---------- Material to process ----------
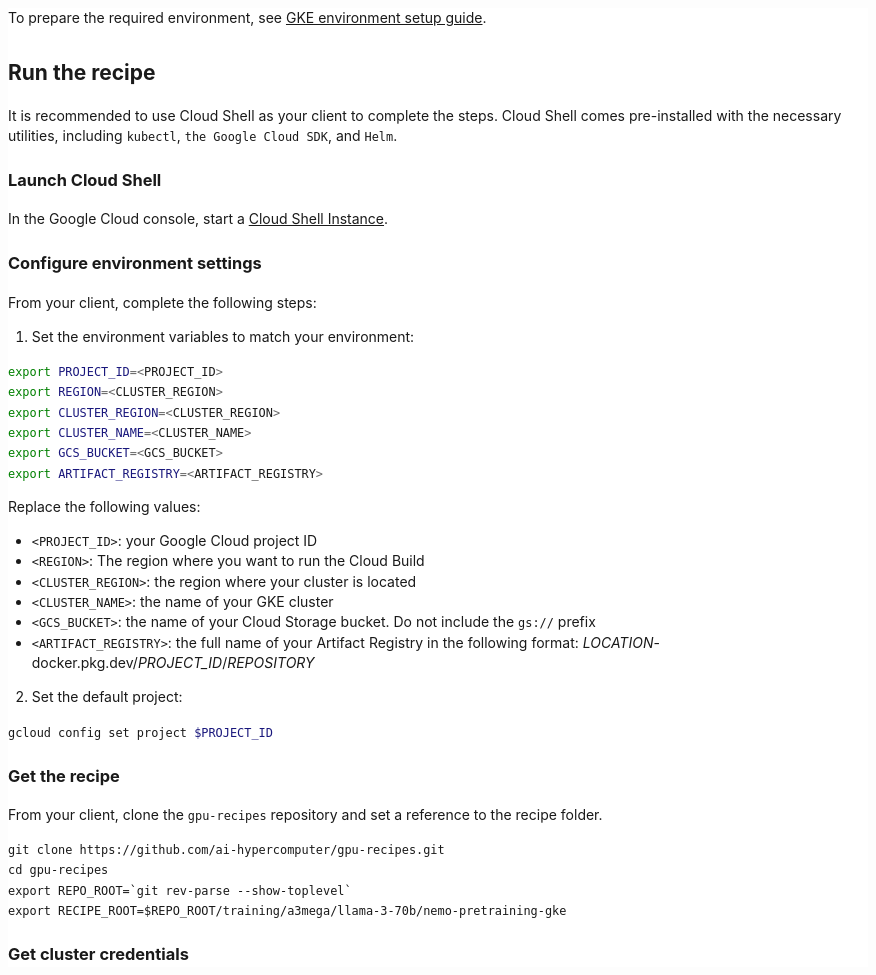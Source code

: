 To prepare the required environment, see
[GKE environment setup guide](../../../../docs/configuring-environment-gke-a3-mega.md).

## Run the recipe

It is recommended to use Cloud Shell as your client to complete the steps.
Cloud Shell comes pre-installed with the necessary utilities, including
`kubectl`, `the Google Cloud SDK`, and `Helm`.

### Launch Cloud Shell

In the Google Cloud console, start a [Cloud Shell Instance](https://console.cloud.google.com/?cloudshell=true).

### Configure environment settings

From your client, complete the following steps:

1. Set the environment variables to match your environment:

  ```bash
  export PROJECT_ID=<PROJECT_ID>
  export REGION=<CLUSTER_REGION>
  export CLUSTER_REGION=<CLUSTER_REGION>
  export CLUSTER_NAME=<CLUSTER_NAME>
  export GCS_BUCKET=<GCS_BUCKET>
  export ARTIFACT_REGISTRY=<ARTIFACT_REGISTRY>
  ```
  Replace the following values:

  - `<PROJECT_ID>`: your Google Cloud project ID
  - `<REGION>`: The region where you want to run the Cloud Build
  - `<CLUSTER_REGION>`: the region where your cluster is located
  - `<CLUSTER_NAME>`: the name of your GKE cluster
  - `<GCS_BUCKET>`: the name of your Cloud Storage bucket. Do not include the `gs://` prefix
  - `<ARTIFACT_REGISTRY>`: the full name of your Artifact
    Registry in the following format: *LOCATION*-docker.pkg.dev/*PROJECT_ID*/*REPOSITORY*

2. Set the default project:

  ```bash
  gcloud config set project $PROJECT_ID
  ```

### Get the recipe

From your client, clone the `gpu-recipes` repository and set a reference to the recipe folder.

```
git clone https://github.com/ai-hypercomputer/gpu-recipes.git
cd gpu-recipes
export REPO_ROOT=`git rev-parse --show-toplevel`
export RECIPE_ROOT=$REPO_ROOT/training/a3mega/llama-3-70b/nemo-pretraining-gke
```

### Get cluster credentials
----------
## [Try it]
Answer with the exact lines running from the one that contains "### Get the recipe" through the last line of the data. Include no other line.

## [Problem solution]
### Get the recipe

From your client, clone the `gpu-recipes` repository and set a reference to the recipe folder.

```
git clone https://github.com/ai-hypercomputer/gpu-recipes.git
cd gpu-recipes
export REPO_ROOT=`git rev-parse --show-toplevel`
export RECIPE_ROOT=$REPO_ROOT/training/a3mega/llama-3-70b/nemo-pretraining-gke
```

### Get cluster credentials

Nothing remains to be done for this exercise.